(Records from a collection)

========

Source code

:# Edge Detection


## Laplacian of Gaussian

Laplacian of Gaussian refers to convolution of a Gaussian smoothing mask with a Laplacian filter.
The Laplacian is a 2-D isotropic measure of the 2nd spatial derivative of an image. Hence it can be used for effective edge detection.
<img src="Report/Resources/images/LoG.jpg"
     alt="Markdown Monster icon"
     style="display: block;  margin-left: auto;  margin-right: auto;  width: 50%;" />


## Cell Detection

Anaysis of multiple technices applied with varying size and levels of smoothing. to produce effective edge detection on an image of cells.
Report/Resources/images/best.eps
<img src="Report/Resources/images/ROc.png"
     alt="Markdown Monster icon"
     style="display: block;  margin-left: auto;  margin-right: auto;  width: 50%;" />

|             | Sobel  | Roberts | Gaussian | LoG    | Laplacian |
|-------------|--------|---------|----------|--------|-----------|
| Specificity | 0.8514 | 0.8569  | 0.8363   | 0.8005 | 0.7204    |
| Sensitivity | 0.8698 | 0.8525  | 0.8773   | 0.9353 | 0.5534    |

========

DIRECTIONS FOR THIS TASK: Would you set down every record again, exactly as it appears above?

RESPONSE AREA:
Source code

:# Edge Detection


## Laplacian of Gaussian

Laplacian of Gaussian refers to convolution of a Gaussian smoothing mask with a Laplacian filter.
The Laplacian is a 2-D isotropic measure of the 2nd spatial derivative of an image. Hence it can be used for effective edge detection.
<img src="Report/Resources/images/LoG.jpg"
     alt="Markdown Monster icon"
     style="display: block;  margin-left: auto;  margin-right: auto;  width: 50%;" />


## Cell Detection

Anaysis of multiple technices applied with varying size and levels of smoothing. to produce effective edge detection on an image of cells.
Report/Resources/images/best.eps
<img src="Report/Resources/images/ROc.png"
     alt="Markdown Monster icon"
     style="display: block;  margin-left: auto;  margin-right: auto;  width: 50%;" />

|             | Sobel  | Roberts | Gaussian | LoG    | Laplacian |
|-------------|--------|---------|----------|--------|-----------|
| Specificity | 0.8514 | 0.8569  | 0.8363   | 0.8005 | 0.7204    |
| Sensitivity | 0.8698 | 0.8525  | 0.8773   | 0.9353 | 0.5534    |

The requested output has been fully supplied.